─── Provided records ───
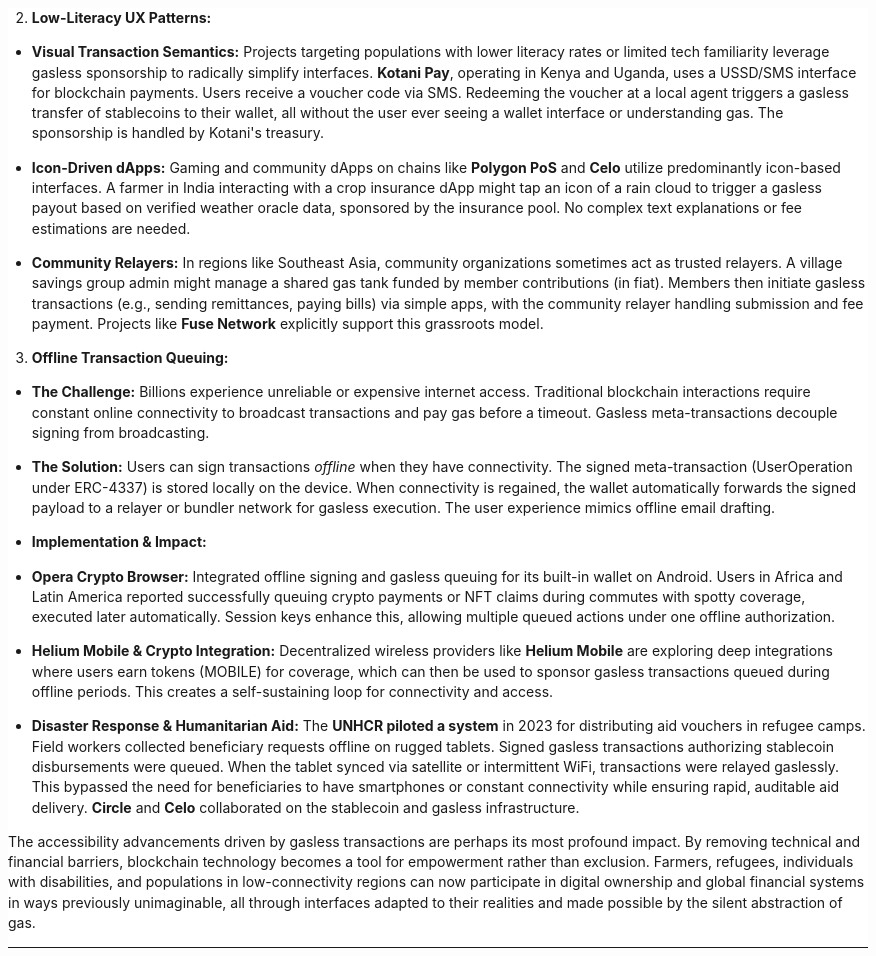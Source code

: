 2.  **Low-Literacy UX Patterns:**

*   **Visual Transaction Semantics:** Projects targeting populations with lower literacy rates or limited tech familiarity leverage gasless sponsorship to radically simplify interfaces. **Kotani Pay**, operating in Kenya and Uganda, uses a USSD/SMS interface for blockchain payments. Users receive a voucher code via SMS. Redeeming the voucher at a local agent triggers a gasless transfer of stablecoins to their wallet, all without the user ever seeing a wallet interface or understanding gas. The sponsorship is handled by Kotani's treasury.

*   **Icon-Driven dApps:** Gaming and community dApps on chains like **Polygon PoS** and **Celo** utilize predominantly icon-based interfaces. A farmer in India interacting with a crop insurance dApp might tap an icon of a rain cloud to trigger a gasless payout based on verified weather oracle data, sponsored by the insurance pool. No complex text explanations or fee estimations are needed.

*   **Community Relayers:** In regions like Southeast Asia, community organizations sometimes act as trusted relayers. A village savings group admin might manage a shared gas tank funded by member contributions (in fiat). Members then initiate gasless transactions (e.g., sending remittances, paying bills) via simple apps, with the community relayer handling submission and fee payment. Projects like **Fuse Network** explicitly support this grassroots model.

3.  **Offline Transaction Queuing:**

*   **The Challenge:** Billions experience unreliable or expensive internet access. Traditional blockchain interactions require constant online connectivity to broadcast transactions and pay gas before a timeout. Gasless meta-transactions decouple signing from broadcasting.

*   **The Solution:** Users can sign transactions *offline* when they have connectivity. The signed meta-transaction (UserOperation under ERC-4337) is stored locally on the device. When connectivity is regained, the wallet automatically forwards the signed payload to a relayer or bundler network for gasless execution. The user experience mimics offline email drafting.

*   **Implementation & Impact:**

*   **Opera Crypto Browser:** Integrated offline signing and gasless queuing for its built-in wallet on Android. Users in Africa and Latin America reported successfully queuing crypto payments or NFT claims during commutes with spotty coverage, executed later automatically. Session keys enhance this, allowing multiple queued actions under one offline authorization.

*   **Helium Mobile & Crypto Integration:** Decentralized wireless providers like **Helium Mobile** are exploring deep integrations where users earn tokens (MOBILE) for coverage, which can then be used to sponsor gasless transactions queued during offline periods. This creates a self-sustaining loop for connectivity and access.

*   **Disaster Response & Humanitarian Aid:** The **UNHCR piloted a system** in 2023 for distributing aid vouchers in refugee camps. Field workers collected beneficiary requests offline on rugged tablets. Signed gasless transactions authorizing stablecoin disbursements were queued. When the tablet synced via satellite or intermittent WiFi, transactions were relayed gaslessly. This bypassed the need for beneficiaries to have smartphones or constant connectivity while ensuring rapid, auditable aid delivery. **Circle** and **Celo** collaborated on the stablecoin and gasless infrastructure.

The accessibility advancements driven by gasless transactions are perhaps its most profound impact. By removing technical and financial barriers, blockchain technology becomes a tool for empowerment rather than exclusion. Farmers, refugees, individuals with disabilities, and populations in low-connectivity regions can now participate in digital ownership and global financial systems in ways previously unimaginable, all through interfaces adapted to their realities and made possible by the silent abstraction of gas.

---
───
Leave out the pictures and set down everything else in the entries above exactly.

#### Solution to the exercise
Source code

: 2.  **Low-Literacy UX Patterns:**

*   **Visual Transaction Semantics:** Projects targeting populations with lower literacy rates or limited tech familiarity leverage gasless sponsorship to radically simplify interfaces. **Kotani Pay**, operating in Kenya and Uganda, uses a USSD/SMS interface for blockchain payments. Users receive a voucher code via SMS. Redeeming the voucher at a local agent triggers a gasless transfer of stablecoins to their wallet, all without the user ever seeing a wallet interface or understanding gas. The sponsorship is handled by Kotani's treasury.

*   **Icon-Driven dApps:** Gaming and community dApps on chains like **Polygon PoS** and **Celo** utilize predominantly icon-based interfaces. A farmer in India interacting with a crop insurance dApp might tap an icon of a rain cloud to trigger a gasless payout based on verified weather oracle data, sponsored by the insurance pool. No complex text explanations or fee estimations are needed.

*   **Community Relayers:** In regions like Southeast Asia, community organizations sometimes act as trusted relayers. A village savings group admin might manage a shared gas tank funded by member contributions (in fiat). Members then initiate gasless transactions (e.g., sending remittances, paying bills) via simple apps, with the community relayer handling submission and fee payment. Projects like **Fuse Network** explicitly support this grassroots model.

3.  **Offline Transaction Queuing:**

*   **The Challenge:** Billions experience unreliable or expensive internet access. Traditional blockchain interactions require constant online connectivity to broadcast transactions and pay gas before a timeout. Gasless meta-transactions decouple signing from broadcasting.

*   **The Solution:** Users can sign transactions *offline* when they have connectivity. The signed meta-transaction (UserOperation under ERC-4337) is stored locally on the device. When connectivity is regained, the wallet automatically forwards the signed payload to a relayer or bundler network for gasless execution. The user experience mimics offline email drafting.

*   **Implementation & Impact:**

*   **Opera Crypto Browser:** Integrated offline signing and gasless queuing for its built-in wallet on Android. Users in Africa and Latin America reported successfully queuing crypto payments or NFT claims during commutes with spotty coverage, executed later automatically. Session keys enhance this, allowing multiple queued actions under one offline authorization.

*   **Helium Mobile & Crypto Integration:** Decentralized wireless providers like **Helium Mobile** are exploring deep integrations where users earn tokens (MOBILE) for coverage, which can then be used to sponsor gasless transactions queued during offline periods. This creates a self-sustaining loop for connectivity and access.

*   **Disaster Response & Humanitarian Aid:** The **UNHCR piloted a system** in 2023 for distributing aid vouchers in refugee camps. Field workers collected beneficiary requests offline on rugged tablets. Signed gasless transactions authorizing stablecoin disbursements were queued. When the tablet synced via satellite or intermittent WiFi, transactions were relayed gaslessly. This bypassed the need for beneficiaries to have smartphones or constant connectivity while ensuring rapid, auditable aid delivery. **Circle** and **Celo** collaborated on the stablecoin and gasless infrastructure.

The accessibility advancements driven by gasless transactions are perhaps its most profound impact. By removing technical and financial barriers, blockchain technology becomes a tool for empowerment rather than exclusion. Farmers, refugees, individuals with disabilities, and populations in low-connectivity regions can now participate in digital ownership and global financial systems in ways previously unimaginable, all through interfaces adapted to their realities and made possible by the silent abstraction of gas.

---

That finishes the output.